→ **Records provided**
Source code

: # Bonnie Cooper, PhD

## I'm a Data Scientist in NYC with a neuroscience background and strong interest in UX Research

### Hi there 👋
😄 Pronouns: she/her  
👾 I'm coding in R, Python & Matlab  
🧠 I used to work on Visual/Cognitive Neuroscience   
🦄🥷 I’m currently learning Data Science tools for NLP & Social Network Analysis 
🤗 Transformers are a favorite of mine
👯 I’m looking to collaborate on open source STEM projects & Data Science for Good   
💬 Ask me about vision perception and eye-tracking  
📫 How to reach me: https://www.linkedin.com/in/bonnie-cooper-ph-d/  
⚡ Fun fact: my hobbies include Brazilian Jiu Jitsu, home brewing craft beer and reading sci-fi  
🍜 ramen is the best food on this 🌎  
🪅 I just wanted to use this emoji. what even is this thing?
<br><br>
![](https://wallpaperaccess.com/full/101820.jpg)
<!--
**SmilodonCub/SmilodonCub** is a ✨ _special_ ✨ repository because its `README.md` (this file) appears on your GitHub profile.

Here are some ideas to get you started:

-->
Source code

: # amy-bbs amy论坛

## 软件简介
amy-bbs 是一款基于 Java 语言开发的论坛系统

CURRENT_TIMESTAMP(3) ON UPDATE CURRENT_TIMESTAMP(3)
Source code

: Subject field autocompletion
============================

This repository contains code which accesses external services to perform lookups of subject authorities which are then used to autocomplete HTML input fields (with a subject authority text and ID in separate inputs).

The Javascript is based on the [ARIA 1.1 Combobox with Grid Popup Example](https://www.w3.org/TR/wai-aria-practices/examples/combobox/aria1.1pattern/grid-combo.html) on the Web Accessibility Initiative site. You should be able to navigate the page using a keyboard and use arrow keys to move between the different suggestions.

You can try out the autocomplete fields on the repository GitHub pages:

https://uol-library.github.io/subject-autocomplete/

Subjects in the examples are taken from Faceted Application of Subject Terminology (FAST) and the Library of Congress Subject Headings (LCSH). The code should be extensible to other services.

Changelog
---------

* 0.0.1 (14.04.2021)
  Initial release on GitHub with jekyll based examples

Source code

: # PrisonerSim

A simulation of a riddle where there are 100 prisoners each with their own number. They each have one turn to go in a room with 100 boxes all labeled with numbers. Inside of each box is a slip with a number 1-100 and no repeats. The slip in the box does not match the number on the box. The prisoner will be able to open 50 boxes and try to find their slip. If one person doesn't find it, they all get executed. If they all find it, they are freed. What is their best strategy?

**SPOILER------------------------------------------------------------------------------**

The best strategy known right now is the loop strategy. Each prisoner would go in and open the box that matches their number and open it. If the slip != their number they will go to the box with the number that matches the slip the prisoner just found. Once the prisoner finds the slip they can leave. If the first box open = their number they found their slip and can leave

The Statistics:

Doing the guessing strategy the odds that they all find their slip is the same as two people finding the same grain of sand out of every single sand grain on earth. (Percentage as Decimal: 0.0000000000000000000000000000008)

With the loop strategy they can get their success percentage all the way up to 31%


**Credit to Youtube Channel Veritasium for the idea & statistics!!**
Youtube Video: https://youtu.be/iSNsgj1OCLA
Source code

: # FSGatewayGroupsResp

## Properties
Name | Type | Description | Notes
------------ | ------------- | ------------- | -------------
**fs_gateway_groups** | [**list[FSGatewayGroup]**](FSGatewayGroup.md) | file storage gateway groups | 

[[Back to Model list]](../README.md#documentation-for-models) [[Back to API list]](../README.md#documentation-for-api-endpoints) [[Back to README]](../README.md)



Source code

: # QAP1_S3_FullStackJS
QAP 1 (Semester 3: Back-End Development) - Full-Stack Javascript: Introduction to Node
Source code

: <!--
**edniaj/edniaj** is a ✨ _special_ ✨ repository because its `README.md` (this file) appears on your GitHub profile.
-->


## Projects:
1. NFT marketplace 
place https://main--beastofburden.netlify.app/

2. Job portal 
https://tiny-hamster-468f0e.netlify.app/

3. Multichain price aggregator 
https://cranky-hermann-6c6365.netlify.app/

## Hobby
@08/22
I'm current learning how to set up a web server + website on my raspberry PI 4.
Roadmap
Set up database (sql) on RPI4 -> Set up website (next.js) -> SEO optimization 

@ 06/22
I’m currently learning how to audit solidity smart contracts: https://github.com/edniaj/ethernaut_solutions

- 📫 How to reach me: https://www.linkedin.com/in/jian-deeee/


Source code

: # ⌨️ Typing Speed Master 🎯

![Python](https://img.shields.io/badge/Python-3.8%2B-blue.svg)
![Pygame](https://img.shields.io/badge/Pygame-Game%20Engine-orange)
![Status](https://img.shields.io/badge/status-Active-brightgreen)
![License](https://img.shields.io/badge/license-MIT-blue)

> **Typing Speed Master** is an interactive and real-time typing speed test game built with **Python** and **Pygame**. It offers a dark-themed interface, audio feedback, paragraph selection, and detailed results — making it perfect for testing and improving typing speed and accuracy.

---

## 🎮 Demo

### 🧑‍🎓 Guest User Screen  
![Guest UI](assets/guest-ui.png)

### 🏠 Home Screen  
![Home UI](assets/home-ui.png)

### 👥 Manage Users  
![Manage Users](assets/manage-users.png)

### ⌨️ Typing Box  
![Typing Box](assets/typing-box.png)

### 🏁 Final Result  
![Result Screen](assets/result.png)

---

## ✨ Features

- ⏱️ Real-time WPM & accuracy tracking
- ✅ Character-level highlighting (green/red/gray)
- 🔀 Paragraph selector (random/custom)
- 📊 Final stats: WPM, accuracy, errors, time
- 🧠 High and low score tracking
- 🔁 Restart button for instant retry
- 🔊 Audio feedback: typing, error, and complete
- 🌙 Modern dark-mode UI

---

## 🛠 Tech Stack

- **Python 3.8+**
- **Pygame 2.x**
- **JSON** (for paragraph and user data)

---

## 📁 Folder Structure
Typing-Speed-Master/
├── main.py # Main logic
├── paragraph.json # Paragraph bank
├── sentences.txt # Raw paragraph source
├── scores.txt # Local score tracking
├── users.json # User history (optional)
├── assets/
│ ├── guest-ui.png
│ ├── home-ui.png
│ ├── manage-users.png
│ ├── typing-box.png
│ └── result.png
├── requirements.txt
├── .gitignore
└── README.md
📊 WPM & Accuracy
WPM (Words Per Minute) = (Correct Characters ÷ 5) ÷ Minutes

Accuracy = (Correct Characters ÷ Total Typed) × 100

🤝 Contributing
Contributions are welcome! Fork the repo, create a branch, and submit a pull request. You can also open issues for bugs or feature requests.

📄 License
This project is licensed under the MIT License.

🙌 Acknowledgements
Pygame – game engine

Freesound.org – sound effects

→ **Problem to solve**
Only the lines from the start of the material through the line containing "on Visual/Cognitive Neuroscience" belong in the answer, each copied exactly.

→ **Completed task**
Source code

: # Bonnie Cooper, PhD

## I'm a Data Scientist in NYC with a neuroscience background and strong interest in UX Research

### Hi there 👋
😄 Pronouns: she/her  
👾 I'm coding in R, Python & Matlab  
🧠 I used to work on Visual/Cognitive Neuroscience   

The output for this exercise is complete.